*What is required*
Return the material exactly, first line through the line containing "Publication lists are", and nothing more. Pictures stay out.

○ ○ ○ ○ ○ ○ ○

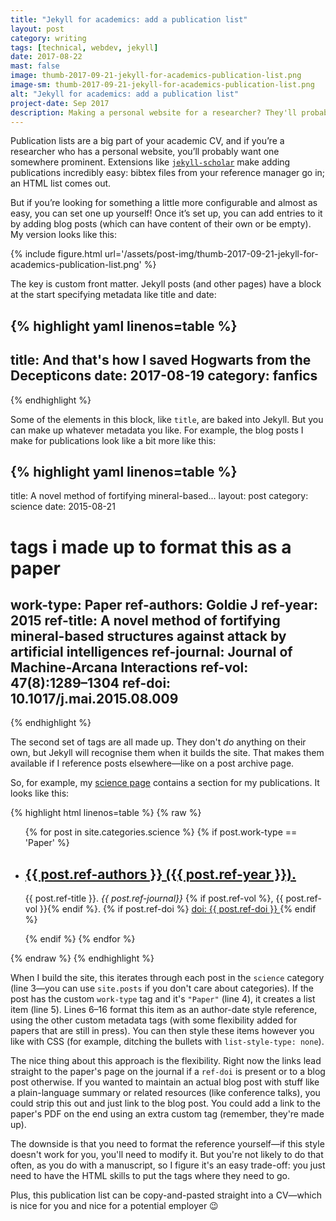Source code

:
```yaml
---
title: "Jekyll for academics: add a publication list"
layout: post
category: writing
tags: [technical, webdev, jekyll]
date: 2017-08-22
mast: false
image: thumb-2017-09-21-jekyll-for-academics-publication-list.png
image-sm: thumb-2017-09-21-jekyll-for-academics-publication-list.png
alt: "Jekyll for academics: add a publication list"
project-date: Sep 2017
description: Making a personal website for a researcher? They'll probably want their publications on it.
---
```

Publication lists are a big part of your academic CV, and if you’re a researcher who has a personal website, you’ll probably want one somewhere prominent. Extensions like [`jekyll-scholar`](https://github.com/inukshuk/jekyll-scholar) make adding publications incredibly easy: bibtex files from your reference manager go in; an HTML list comes out.

But if you’re looking for something a little more configurable and almost as easy, you can set one up yourself! Once it’s set up, you can add entries to it by adding blog posts (which can have content of their own or be empty). My version looks like this:

{% include figure.html url='/assets/post-img/thumb-2017-09-21-jekyll-for-academics-publication-list.png' %}

The key is custom front matter. Jekyll posts (and other pages) have a block at the start specifying metadata like title and date:

{% highlight yaml linenos=table %}
---
title: And that's how I saved Hogwarts from the Decepticons
date: 2017-08-19
category: fanfics
---
{% endhighlight %}

Some of the elements in this block, like `title`, are baked into Jekyll. But you can make up whatever metadata you like. For example, the blog posts I make for publications look like a bit more like this:

{% highlight yaml linenos=table %}
---
title: A novel method of fortifying mineral-based...
layout: post
category: science
date: 2015-08-21

# tags i made up to format this as a paper
work-type: Paper
ref-authors: Goldie J
ref-year: 2015
ref-title: A novel method of fortifying mineral-based structures against attack by artificial intelligences
ref-journal: Journal of Machine-Arcana Interactions
ref-vol: 47(8):1289–1304
ref-doi: 10.1017/j.mai.2015.08.009
---
{% endhighlight %}

The second set of tags are all made up. They don't _do_ anything on their own, but Jekyll will recognise them when it builds the site. That makes them available if I reference posts elsewhere—like on a post archive page.

So, for example, my [science page](/science) contains a section for my publications. It looks like this:

{% highlight html linenos=table %}
{% raw %}
<div class="publist">
  <ul>
    {% for post in site.categories.science %}
      {% if post.work-type == 'Paper' %}
        <li>
          <a href="{% if post.ref-doi %}http://dx.doi.org/{{ post.ref-doi }}
            {% else %}{{ post.url | prepend: site.baseurl }}{% endif %}">
            <h2>{{ post.ref-authors }} ({{ post.ref-year }}).</h2></a>
          <p>
            {{ post.ref-title }}. 
            <em>{{ post.ref-journal}}</em>
            {% if post.ref-vol %}, {{ post.ref-vol }}{% endif %}. 
            {% if post.ref-doi %}
              <a href="http://dx.doi.org/{{ post.ref-doi }}">
                doi: {{ post.ref-doi }}
              </a>
            {% endif %}
          </p>
        </li>
      {% endif %}
    {% endfor %}
  <ul>
</div>
{% endraw %}
{% endhighlight %}

When I build the site, this iterates through each post in the `science` category (line 3—you can use `site.posts` if you don't care about categories). If the post has the custom `work-type` tag and it's `"Paper"` (line 4), it creates a list item (line 5). Lines 6–16 format this item as an author-date style reference, using the other custom metadata tags (with some flexibility added for papers that are still in press). You can then style these items however you like with CSS (for example, ditching the bullets with `list-style-type: none`).

The nice thing about this approach is the flexibility. Right now the links lead straight to the paper's page on the journal if a `ref-doi` is present or to a blog post otherwise. If you wanted to maintain an actual blog post with stuff like a plain-language summary or related resources (like conference talks), you could strip this out and just link to the blog post. You could add a link to the paper's PDF on the end using an extra custom tag (remember, they're made up).

The downside is that you need to format the reference yourself—if this style doesn't work for you, you'll need to modify it. But you're not likely to do that often, as you do with a manuscript, so I figure it's an easy trade-off: you just need to have the HTML skills to put the tags where they need to go.

Plus, this publication list can be copy-and-pasted straight into a CV—which is nice for you and nice for a potential employer 😉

○ ○ ○ ○ ○ ○ ○

*Response to this task*
Source code

:
```yaml
---
title: "Jekyll for academics: add a publication list"
layout: post
category: writing
tags: [technical, webdev, jekyll]
date: 2017-08-22
mast: false
image: thumb-2017-09-21-jekyll-for-academics-publication-list.png
image-sm: thumb-2017-09-21-jekyll-for-academics-publication-list.png
alt: "Jekyll for academics: add a publication list"
project-date: Sep 2017
description: Making a personal website for a researcher? They'll probably want their publications on it.
---
```

Publication lists are a big part of your academic CV, and if you’re a researcher who has a personal website, you’ll probably want one somewhere prominent. Extensions like [`jekyll-scholar`](https://github.com/inukshuk/jekyll-scholar) make adding publications incredibly easy: bibtex files from your reference manager go in; an HTML list comes out.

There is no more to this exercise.